If we have not forgiven, sometimes other things masquerading as wisdom will take its place. If we get bitter and cynical and accept attitudes like, “People can’t be trusted.”, “Men/women are just impossible”, or whatever, then this is nothing to do with wisdom. It can be tempting to assume that we have learned a lesson by adopting such attitudes, but really these are lesions not lessons: they are wounds not wisdom. Our true lessons bring a sense of freedom and lightness not a sense of restriction and heaviness.
Unforgiveness is, in a sense, the regular and ongoing maintenance of an old pain. If someone hits us with a stick and we then pick up the same stick and strike ourselves with it many times, who has hurt us the most? It is obviously our own action which is hurting us the most. Yet that is what we do when we stay in a state of unforgiveness, we are hitting ourselves with our assailant’s stick – many times. Imagine we had a dial which showed how much pain we were in and for how long (some kind of “Pain-ometer”, a bit like an electricity meter). The original event may be, say, 10 units of pain. How many units of pain do I clock up every time I have angry or upset thoughts about the event? It might be, say, on average around 5 units of pain. If I think about the event 10 times I might clock up a total of 50 units of pain on an experience which only started at 10 units. if I keep dwelling on it often enough and long and refuse to forgive I might even clock up 100 or 1000 units of pain over a 10 pain event. Yet, who would be hurting me the most? It is my own thinking and my own attitude which is hurting me the most.
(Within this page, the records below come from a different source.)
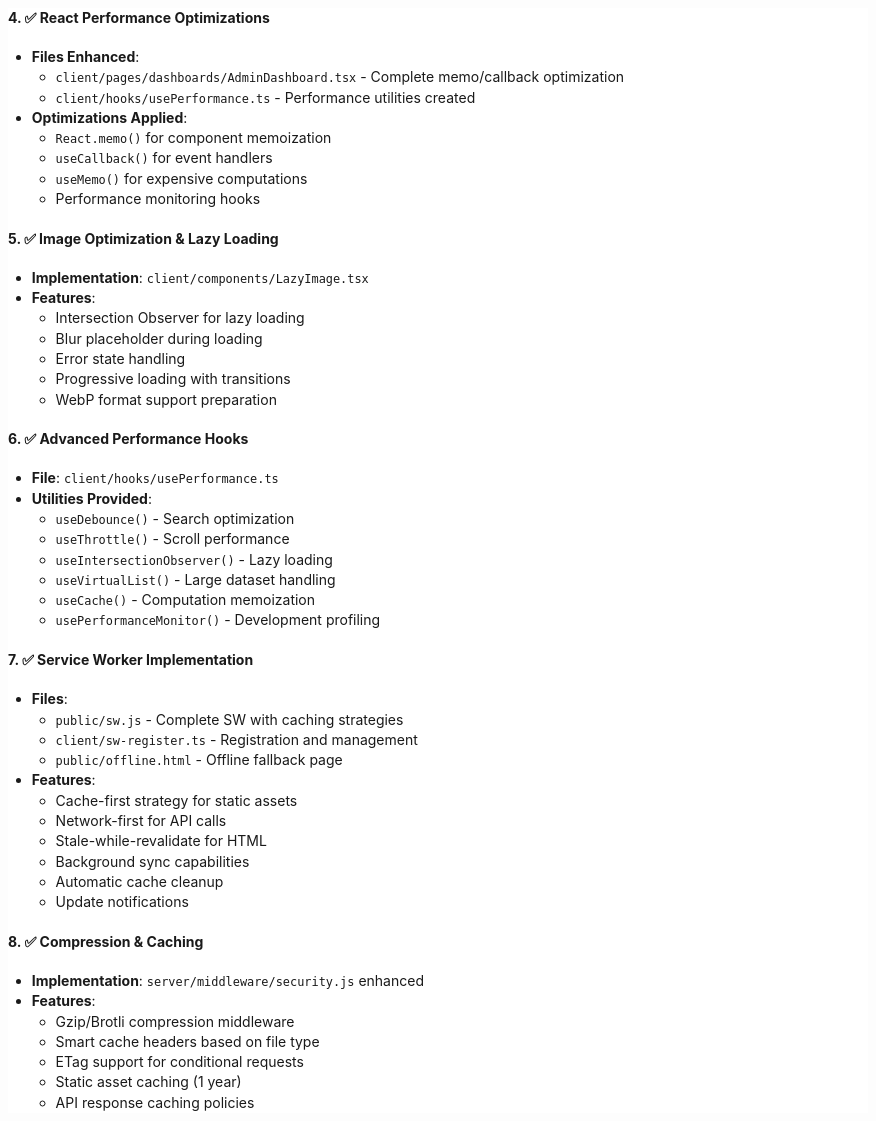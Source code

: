 #### 4. ✅ React Performance Optimizations

- **Files Enhanced**:
  - `client/pages/dashboards/AdminDashboard.tsx` - Complete memo/callback optimization
  - `client/hooks/usePerformance.ts` - Performance utilities created
- **Optimizations Applied**:
  - `React.memo()` for component memoization
  - `useCallback()` for event handlers
  - `useMemo()` for expensive computations
  - Performance monitoring hooks

#### 5. ✅ Image Optimization & Lazy Loading

- **Implementation**: `client/components/LazyImage.tsx`
- **Features**:
  - Intersection Observer for lazy loading
  - Blur placeholder during loading
  - Error state handling
  - Progressive loading with transitions
  - WebP format support preparation

#### 6. ✅ Advanced Performance Hooks

- **File**: `client/hooks/usePerformance.ts`
- **Utilities Provided**:
  - `useDebounce()` - Search optimization
  - `useThrottle()` - Scroll performance
  - `useIntersectionObserver()` - Lazy loading
  - `useVirtualList()` - Large dataset handling
  - `useCache()` - Computation memoization
  - `usePerformanceMonitor()` - Development profiling

#### 7. ✅ Service Worker Implementation

- **Files**:
  - `public/sw.js` - Complete SW with caching strategies
  - `client/sw-register.ts` - Registration and management
  - `public/offline.html` - Offline fallback page
- **Features**:
  - Cache-first strategy for static assets
  - Network-first for API calls
  - Stale-while-revalidate for HTML
  - Background sync capabilities
  - Automatic cache cleanup
  - Update notifications

#### 8. ✅ Compression & Caching

- **Implementation**: `server/middleware/security.js` enhanced
- **Features**:
  - Gzip/Brotli compression middleware
  - Smart cache headers based on file type
  - ETag support for conditional requests
  - Static asset caching (1 year)
  - API response caching policies
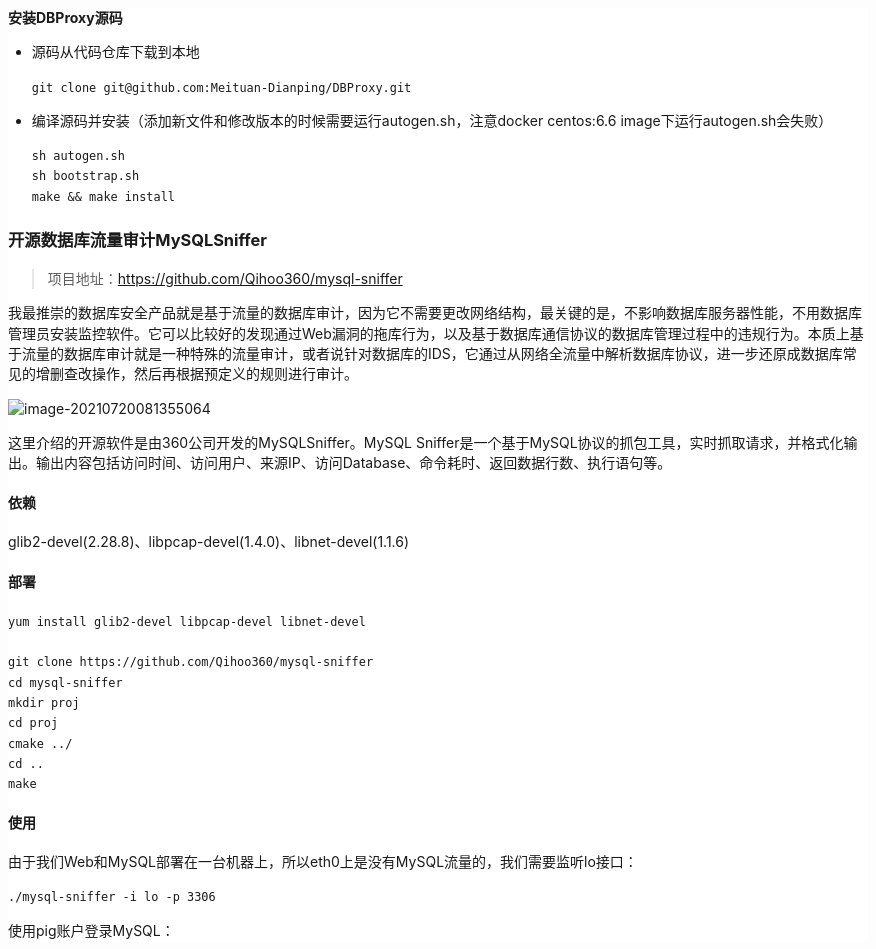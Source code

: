 **安装DBProxy源码**

- 源码从代码仓库下载到本地

  ```
  git clone git@github.com:Meituan-Dianping/DBProxy.git
  ```

- 编译源码并安装（添加新文件和修改版本的时候需要运行autogen.sh，注意docker centos:6.6 image下运行autogen.sh会失败）

  ```
  sh autogen.sh
  sh bootstrap.sh
  make && make install
  ```



### 开源数据库流量审计MySQLSniffer

> 项目地址：https://github.com/Qihoo360/mysql-sniffer

我最推崇的数据库安全产品就是基于流量的数据库审计，因为它不需要更改网络结构，最关键的是，不影响数据库服务器性能，不用数据库管理员安装监控软件。它可以比较好的发现通过Web漏洞的拖库行为，以及基于数据库通信协议的数据库管理过程中的违规行为。本质上基于流量的数据库审计就是一种特殊的流量审计，或者说针对数据库的IDS，它通过从网络全流量中解析数据库协议，进一步还原成数据库常见的增删查改操作，然后再根据预定义的规则进行审计。

![image-20210720081355064](https://antlersmaskdown.oss-cn-hangzhou.aliyuncs.com/image-20210720081355064.png)

这里介绍的开源软件是由360公司开发的MySQLSniffer。MySQL Sniffer是一个基于MySQL协议的抓包工具，实时抓取请求，并格式化输出。输出内容包括访问时间、访问用户、来源IP、访问Database、命令耗时、返回数据行数、执行语句等。

#### 依赖

glib2-devel(2.28.8)、libpcap-devel(1.4.0)、libnet-devel(1.1.6)

#### 部署

```
yum install glib2-devel libpcap-devel libnet-devel

git clone https://github.com/Qihoo360/mysql-sniffer
cd mysql-sniffer
mkdir proj
cd proj
cmake ../
cd ..
make
```

#### 使用

由于我们Web和MySQL部署在一台机器上，所以eth0上是没有MySQL流量的，我们需要监听lo接口：

```
./mysql-sniffer -i lo -p 3306
```

使用pig账户登录MySQL：
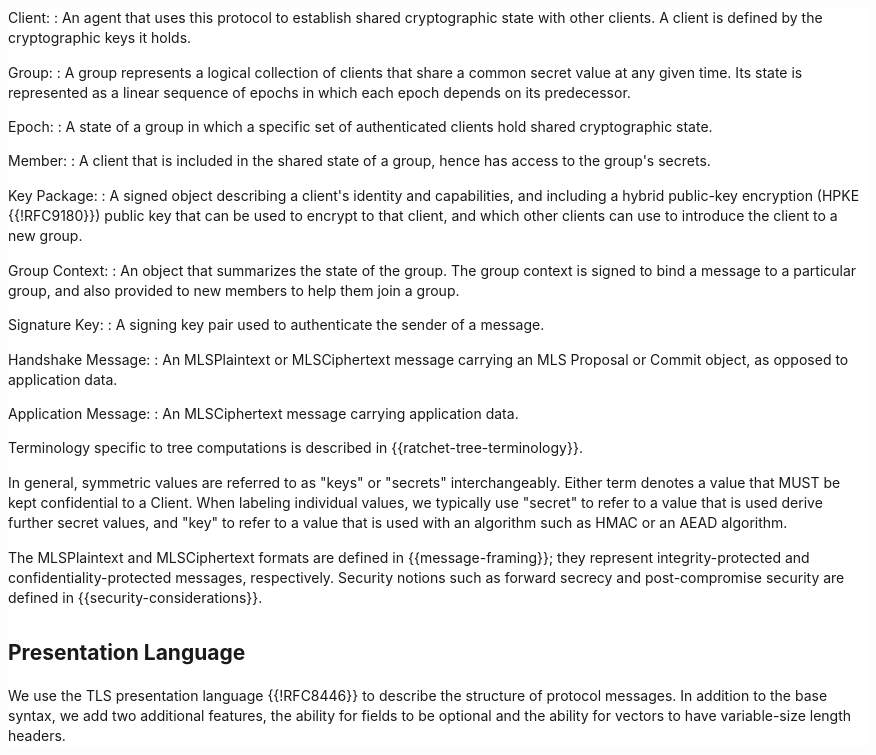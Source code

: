 Client:
: An agent that uses this protocol to establish shared cryptographic
  state with other clients.  A client is defined by the
  cryptographic keys it holds.

Group:
: A group represents a logical collection of clients that share a common
  secret value at any given time.  Its state is represented as a linear
  sequence of epochs in which each epoch depends on its predecessor.

Epoch:
: A state of a group in which a specific set of authenticated clients hold
shared cryptographic state.

Member:
: A client that is included in the shared state of a group, hence
  has access to the group's secrets.

Key Package:
: A signed object describing a client's identity and capabilities, and including
  a hybrid public-key encryption (HPKE {{!RFC9180}}) public key that
  can be used to encrypt to that client, and which other clients can use to
  introduce the client to a new group.

Group Context:
: An object that summarizes the state of the group. The group context is signed
  to bind a message to a particular group, and also provided to new members to
  help them join a group.

Signature Key:
: A signing key pair used to authenticate the sender of a message.

Handshake Message:
: An MLSPlaintext or MLSCiphertext message carrying an MLS Proposal or Commit
object, as opposed to application data.

Application Message:
: An MLSCiphertext message carrying application data.

Terminology specific to tree computations is described in
{{ratchet-tree-terminology}}.

In general, symmetric values are referred to as "keys" or "secrets"
interchangeably.  Either term denotes a value that MUST be kept confidential to
a Client.  When labeling individual values, we typically use "secret" to refer
to a value that is used derive further secret values, and "key" to refer to a
value that is used with an algorithm such as HMAC or an AEAD algorithm.

The MLSPlaintext and MLSCiphertext formats are defined in {{message-framing}};
they represent integrity-protected and confidentiality-protected messages,
respectively.  Security notions such as forward secrecy and post-compromise
security are defined in {{security-considerations}}.

## Presentation Language

We use the TLS presentation language {{!RFC8446}} to describe the structure of
protocol messages.  In addition to the base syntax, we add two additional
features, the ability for fields to be optional and the ability for vectors to
have variable-size length headers.
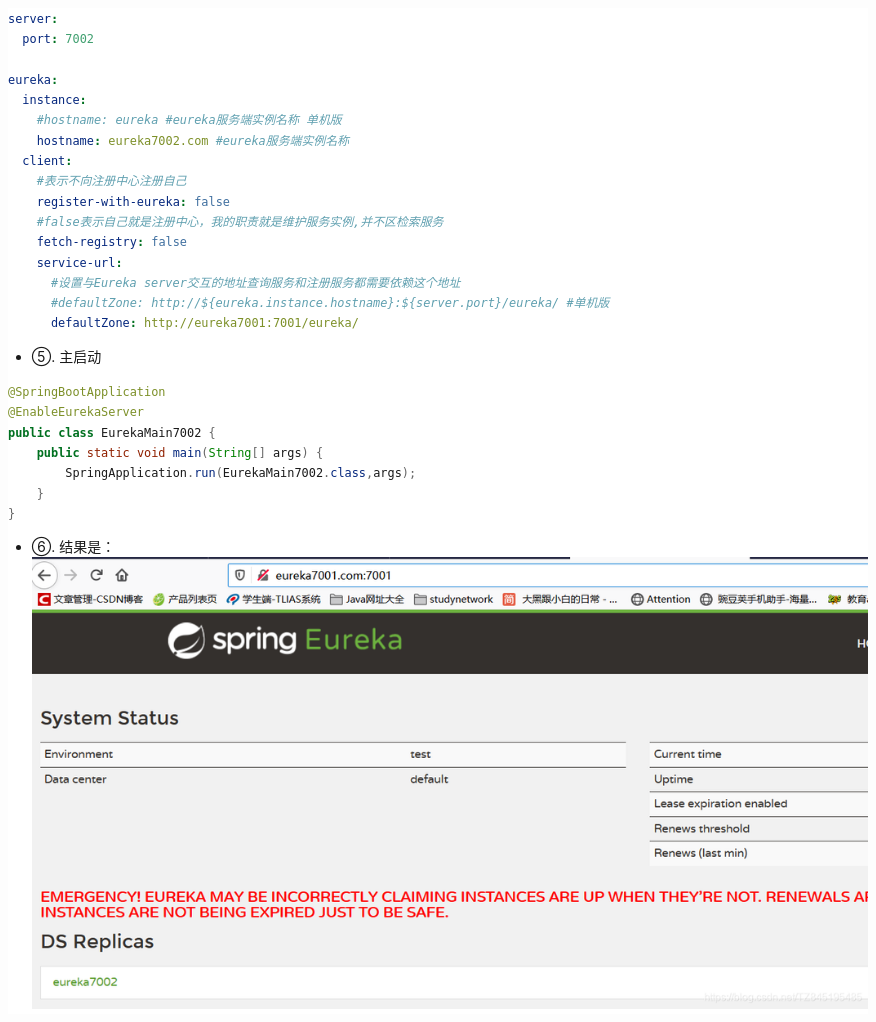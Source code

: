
 ```yml
server:
  port: 7002

eureka:
  instance:
    #hostname: eureka #eureka服务端实例名称 单机版
    hostname: eureka7002.com #eureka服务端实例名称
  client:
    #表示不向注册中心注册自己
    register-with-eureka: false
    #false表示自己就是注册中心，我的职责就是维护服务实例,并不区检索服务
    fetch-registry: false
    service-url:
      #设置与Eureka server交互的地址查询服务和注册服务都需要依赖这个地址
      #defaultZone: http://${eureka.instance.hostname}:${server.port}/eureka/ #单机版
      defaultZone: http://eureka7001:7001/eureka/
```

- ⑤. 主启动

```java
@SpringBootApplication
@EnableEurekaServer
public class EurekaMain7002 {
    public static void main(String[] args) {
        SpringApplication.run(EurekaMain7002.class,args);
    }
}
```

- ⑥. 结果是：
  ![在这里插入图片描述](img/20200321100202230.png)
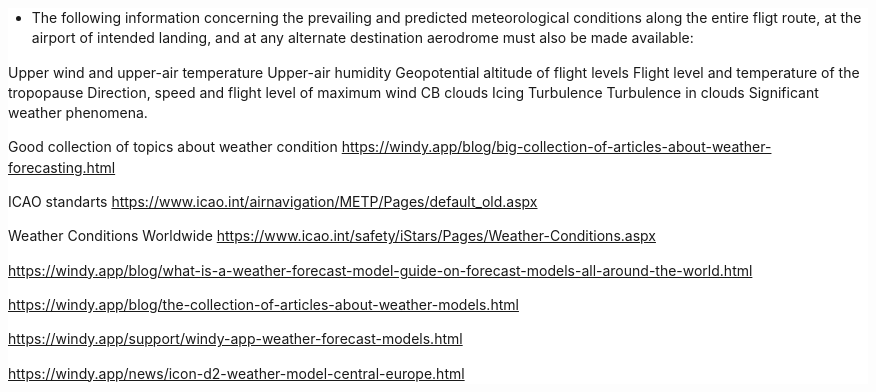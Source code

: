 * The following information concerning the prevailing and predicted meteorological conditions along the entire fligt route, at the airport of intended landing, and at any alternate destination aerodrome must also be made available:

Upper wind and upper-air temperature
Upper-air humidity
Geopotential altitude of flight levels
Flight level and temperature of the tropopause
Direction, speed and flight level of maximum wind
CB clouds
Icing
Turbulence
Turbulence in clouds
Significant weather phenomena.


Good collection of topics about weather condition https://windy.app/blog/big-collection-of-articles-about-weather-forecasting.html

ICAO standarts https://www.icao.int/airnavigation/METP/Pages/default_old.aspx

Weather Conditions Worldwide https://www.icao.int/safety/iStars/Pages/Weather-Conditions.aspx

https://windy.app/blog/what-is-a-weather-forecast-model-guide-on-forecast-models-all-around-the-world.html

https://windy.app/blog/the-collection-of-articles-about-weather-models.html

https://windy.app/support/windy-app-weather-forecast-models.html

https://windy.app/news/icon-d2-weather-model-central-europe.html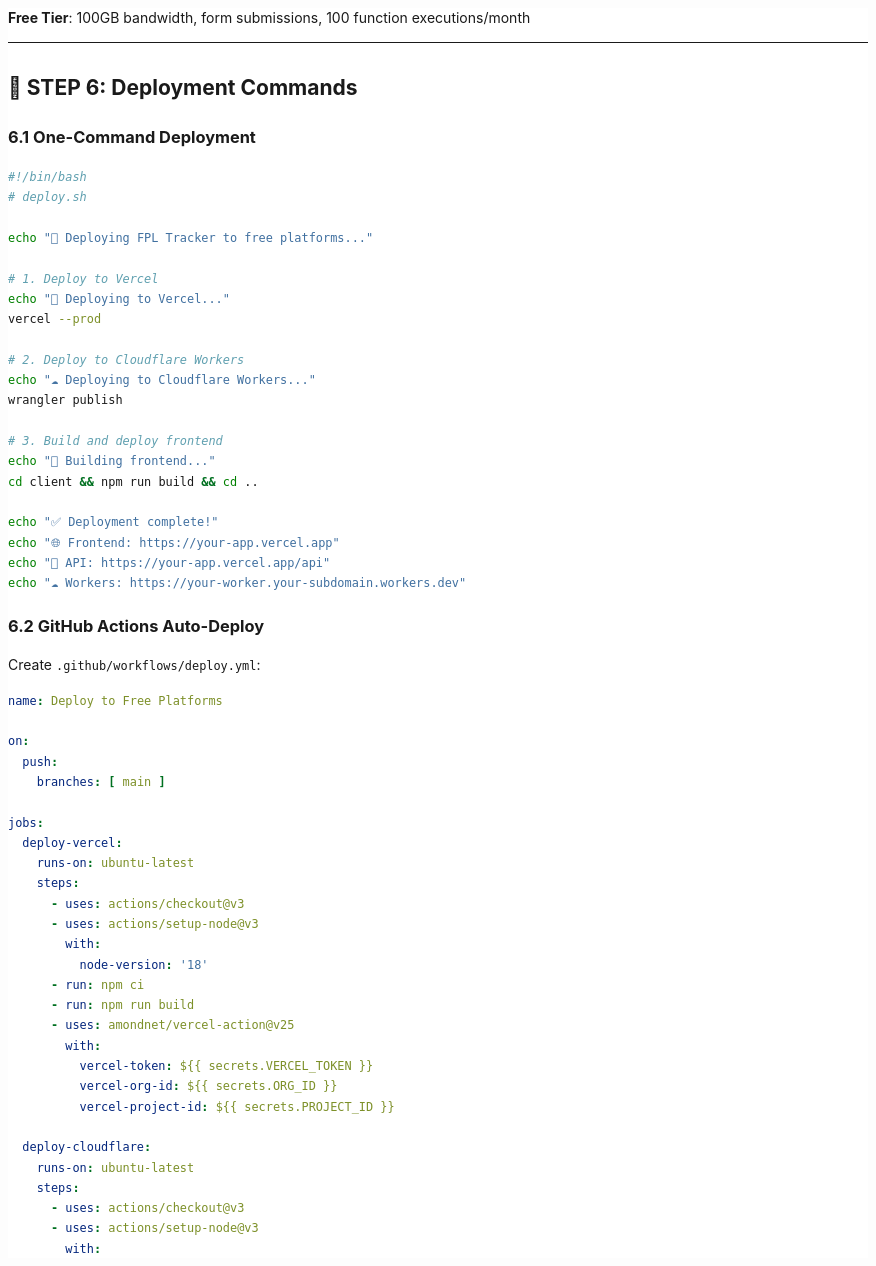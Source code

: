 **Free Tier**: 100GB bandwidth, form submissions, 100 function executions/month

---

## 🚀 **STEP 6: Deployment Commands**

### **6.1 One-Command Deployment**

```bash
#!/bin/bash
# deploy.sh

echo "🚀 Deploying FPL Tracker to free platforms..."

# 1. Deploy to Vercel
echo "📱 Deploying to Vercel..."
vercel --prod

# 2. Deploy to Cloudflare Workers
echo "☁️ Deploying to Cloudflare Workers..."
wrangler publish

# 3. Build and deploy frontend
echo "🔨 Building frontend..."
cd client && npm run build && cd ..

echo "✅ Deployment complete!"
echo "🌐 Frontend: https://your-app.vercel.app"
echo "🔗 API: https://your-app.vercel.app/api"
echo "☁️ Workers: https://your-worker.your-subdomain.workers.dev"
```

### **6.2 GitHub Actions Auto-Deploy**

Create `.github/workflows/deploy.yml`:
```yaml
name: Deploy to Free Platforms

on:
  push:
    branches: [ main ]

jobs:
  deploy-vercel:
    runs-on: ubuntu-latest
    steps:
      - uses: actions/checkout@v3
      - uses: actions/setup-node@v3
        with:
          node-version: '18'
      - run: npm ci
      - run: npm run build
      - uses: amondnet/vercel-action@v25
        with:
          vercel-token: ${{ secrets.VERCEL_TOKEN }}
          vercel-org-id: ${{ secrets.ORG_ID }}
          vercel-project-id: ${{ secrets.PROJECT_ID }}

  deploy-cloudflare:
    runs-on: ubuntu-latest
    steps:
      - uses: actions/checkout@v3
      - uses: actions/setup-node@v3
        with:
```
By being unforgiving, we may be causing ourselves many times more pain than the original harm done to us. We may have convinced our selves that by not forgiving we can prevent the same pain happening again, but totally the opposite is true. By not forgiving we continually recreate and re-experience the pain from the situation again and again. It is by forgiving we ensure the pain is less likely to happen because a) we do not recreate it with each memory of the event b) we allow healing to happen and we can grow in wisdom and be less likely to get into or the same situation again or into similar situations.